### WHAT IS EXPECTED:
Please work out the number of lines in the following material that include "classical", and reply with only that number.

### RECORDS FOR THE EXERCISE:
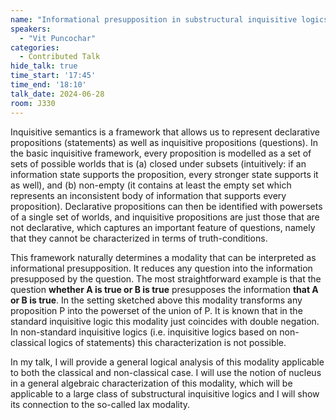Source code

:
 ```yaml
---
name: "Informational presupposition in substructural inquisitive logics"
speakers:
  - "Vit Puncochar"
categories:
  - Contributed Talk
hide_talk: true
time_start: '17:45'
time_end: '18:10'
talk_date: 2024-06-28
room: J330
---
```






Inquisitive semantics is a framework that allows us to represent declarative propositions (statements) as well as inquisitive propositions (questions). In the basic inquisitive framework, every proposition is modelled as a set of sets of possible worlds that is (a) closed under subsets (intuitively: if an information state supports the proposition, every stronger state supports it as well), and (b) non-empty (it contains at least the empty set which represents an inconsistent body of information that supports every proposition). Declarative propositions can then be identified with powersets of a single set of worlds, and inquisitive propositions are just those that are not declarative, which captures an important feature of questions, namely that they cannot be characterized in terms of truth-conditions.

This framework naturally determines a modality that can be interpreted as informational presupposition. It reduces any question into the information presupposed by the question. The most straightforward example is that the question **whether A is true or B is true** presupposes the information **that A or B is true**. In the setting sketched above this modality transforms any proposition P into the powerset of the union of P. It is known that in the standard inquisitive logic this modality just coincides with double negation. In non-standard inquisitive logics (i.e. inquisitive logics based on non-classical logics of statements) this characterization is not possible. 

In my talk, I will provide a general logical analysis of this modality applicable to both the classical and non-classical case. I will use the notion of nucleus in a general algebraic characterization of this modality, which will be applicable to a large class of substructural inquisitive logics and I will show its connection to the so-called lax modality.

### SOLUTION FOR THIS EXERCISE:
2